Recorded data
++++

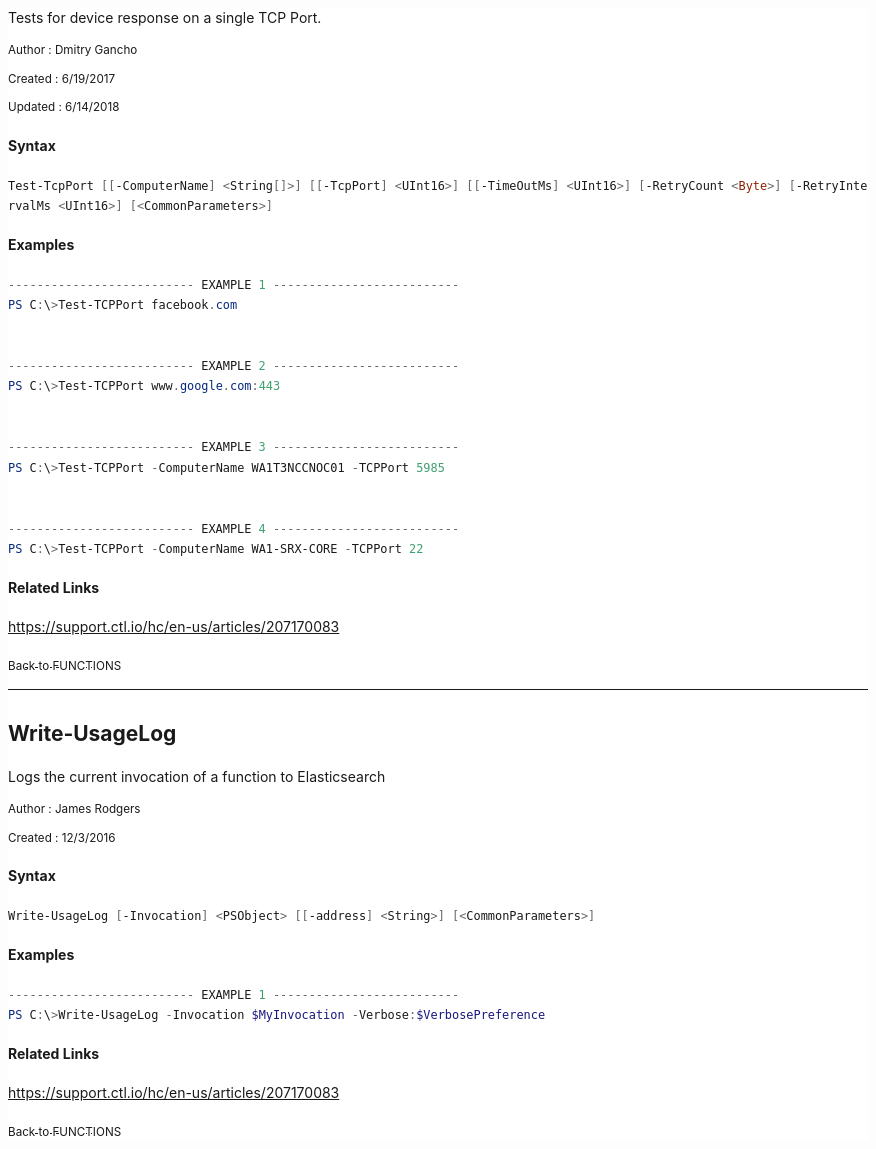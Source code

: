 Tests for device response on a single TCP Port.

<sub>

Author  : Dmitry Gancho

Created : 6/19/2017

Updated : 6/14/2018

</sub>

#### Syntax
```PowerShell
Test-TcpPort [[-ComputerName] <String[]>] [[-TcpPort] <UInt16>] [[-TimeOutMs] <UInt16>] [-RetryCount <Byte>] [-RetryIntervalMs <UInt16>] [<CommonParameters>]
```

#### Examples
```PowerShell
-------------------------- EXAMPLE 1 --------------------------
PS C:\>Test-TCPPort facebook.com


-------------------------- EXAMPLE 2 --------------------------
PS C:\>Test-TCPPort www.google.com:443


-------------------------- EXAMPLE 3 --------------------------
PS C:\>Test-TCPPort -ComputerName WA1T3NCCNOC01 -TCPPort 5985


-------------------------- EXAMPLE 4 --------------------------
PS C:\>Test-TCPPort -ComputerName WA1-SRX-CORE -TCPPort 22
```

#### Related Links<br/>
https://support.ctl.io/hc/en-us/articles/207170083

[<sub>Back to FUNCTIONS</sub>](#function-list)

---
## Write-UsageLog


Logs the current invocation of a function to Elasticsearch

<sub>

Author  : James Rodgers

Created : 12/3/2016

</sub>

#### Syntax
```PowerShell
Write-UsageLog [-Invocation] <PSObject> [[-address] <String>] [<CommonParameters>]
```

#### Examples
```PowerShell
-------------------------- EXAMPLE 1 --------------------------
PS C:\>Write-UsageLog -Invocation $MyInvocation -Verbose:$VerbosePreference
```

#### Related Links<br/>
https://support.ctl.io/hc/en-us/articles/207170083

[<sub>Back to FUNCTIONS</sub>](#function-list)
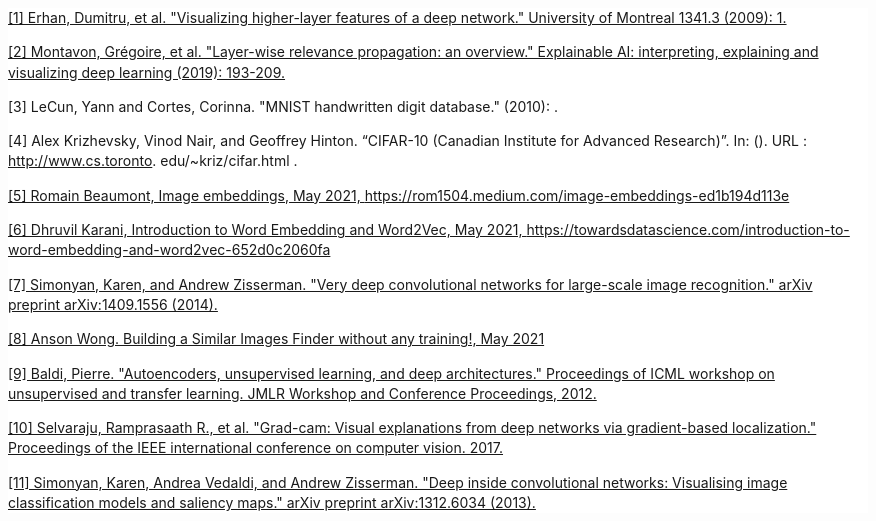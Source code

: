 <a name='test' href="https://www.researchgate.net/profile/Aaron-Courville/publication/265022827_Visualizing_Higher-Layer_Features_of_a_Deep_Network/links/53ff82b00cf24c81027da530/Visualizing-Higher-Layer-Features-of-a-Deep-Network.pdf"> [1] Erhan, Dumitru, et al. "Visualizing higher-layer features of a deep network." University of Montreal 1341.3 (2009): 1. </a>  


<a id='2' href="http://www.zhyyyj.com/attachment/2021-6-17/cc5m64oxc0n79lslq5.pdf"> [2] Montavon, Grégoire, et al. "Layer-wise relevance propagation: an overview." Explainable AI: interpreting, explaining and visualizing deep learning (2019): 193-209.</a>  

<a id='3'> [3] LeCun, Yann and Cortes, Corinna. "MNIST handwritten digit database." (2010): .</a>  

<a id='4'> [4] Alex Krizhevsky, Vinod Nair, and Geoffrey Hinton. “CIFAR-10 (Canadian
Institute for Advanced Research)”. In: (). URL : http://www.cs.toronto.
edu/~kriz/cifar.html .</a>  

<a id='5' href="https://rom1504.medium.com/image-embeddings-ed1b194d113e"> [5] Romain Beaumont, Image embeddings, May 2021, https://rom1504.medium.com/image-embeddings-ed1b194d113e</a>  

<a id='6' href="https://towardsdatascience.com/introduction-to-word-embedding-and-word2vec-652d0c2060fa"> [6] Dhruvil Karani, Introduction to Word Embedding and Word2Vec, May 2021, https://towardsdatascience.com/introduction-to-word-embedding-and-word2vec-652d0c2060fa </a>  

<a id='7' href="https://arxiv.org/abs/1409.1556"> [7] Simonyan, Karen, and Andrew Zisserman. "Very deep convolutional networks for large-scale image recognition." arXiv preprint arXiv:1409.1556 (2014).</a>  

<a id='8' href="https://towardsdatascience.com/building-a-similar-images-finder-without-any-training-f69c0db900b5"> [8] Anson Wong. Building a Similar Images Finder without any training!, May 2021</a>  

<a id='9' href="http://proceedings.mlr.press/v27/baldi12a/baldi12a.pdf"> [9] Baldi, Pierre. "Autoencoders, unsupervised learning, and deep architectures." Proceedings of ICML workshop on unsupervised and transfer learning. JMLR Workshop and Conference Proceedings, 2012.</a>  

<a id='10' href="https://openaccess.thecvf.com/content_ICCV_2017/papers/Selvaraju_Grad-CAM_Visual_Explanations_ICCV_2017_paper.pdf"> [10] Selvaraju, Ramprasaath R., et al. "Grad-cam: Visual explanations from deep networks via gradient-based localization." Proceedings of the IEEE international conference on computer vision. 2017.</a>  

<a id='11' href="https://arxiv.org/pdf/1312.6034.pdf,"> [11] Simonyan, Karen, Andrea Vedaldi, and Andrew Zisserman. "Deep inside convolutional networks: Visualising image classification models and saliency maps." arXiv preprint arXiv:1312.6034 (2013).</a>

++++

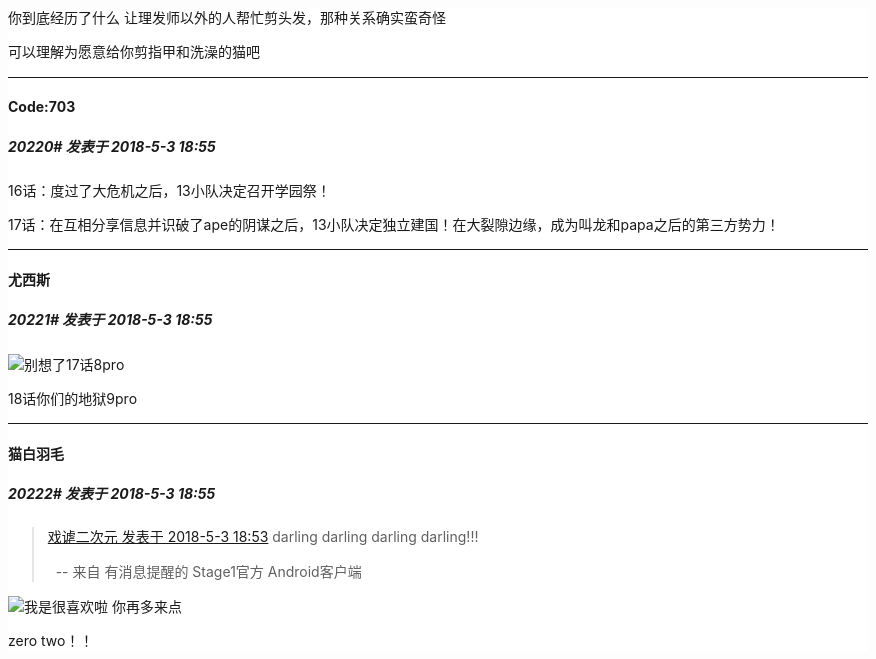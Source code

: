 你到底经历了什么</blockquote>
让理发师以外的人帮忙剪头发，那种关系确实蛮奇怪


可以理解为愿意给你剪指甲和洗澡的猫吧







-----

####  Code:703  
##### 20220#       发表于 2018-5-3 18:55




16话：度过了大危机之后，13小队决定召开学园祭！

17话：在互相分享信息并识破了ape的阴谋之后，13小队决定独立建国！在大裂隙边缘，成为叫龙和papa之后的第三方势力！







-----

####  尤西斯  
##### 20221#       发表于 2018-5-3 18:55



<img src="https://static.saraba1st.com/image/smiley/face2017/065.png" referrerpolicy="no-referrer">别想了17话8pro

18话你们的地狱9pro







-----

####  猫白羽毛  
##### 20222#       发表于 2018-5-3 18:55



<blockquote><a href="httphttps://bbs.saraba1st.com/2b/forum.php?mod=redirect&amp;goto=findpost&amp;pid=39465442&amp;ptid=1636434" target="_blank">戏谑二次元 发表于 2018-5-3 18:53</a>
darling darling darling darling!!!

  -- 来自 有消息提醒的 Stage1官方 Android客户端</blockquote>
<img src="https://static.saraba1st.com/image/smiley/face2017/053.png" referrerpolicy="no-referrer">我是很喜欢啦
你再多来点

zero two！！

++++

**Work order:**
Scan the records above for the lines holding "training!, May 2021</a>" and "computer vision. 2017.</a>". Transcribe those two and every line between them word for word, and no others.

**Completed task:**
<a id='8' href="https://towardsdatascience.com/building-a-similar-images-finder-without-any-training-f69c0db900b5"> [8] Anson Wong. Building a Similar Images Finder without any training!, May 2021</a>  

<a id='9' href="http://proceedings.mlr.press/v27/baldi12a/baldi12a.pdf"> [9] Baldi, Pierre. "Autoencoders, unsupervised learning, and deep architectures." Proceedings of ICML workshop on unsupervised and transfer learning. JMLR Workshop and Conference Proceedings, 2012.</a>  

<a id='10' href="https://openaccess.thecvf.com/content_ICCV_2017/papers/Selvaraju_Grad-CAM_Visual_Explanations_ICCV_2017_paper.pdf"> [10] Selvaraju, Ramprasaath R., et al. "Grad-cam: Visual explanations from deep networks via gradient-based localization." Proceedings of the IEEE international conference on computer vision. 2017.</a>  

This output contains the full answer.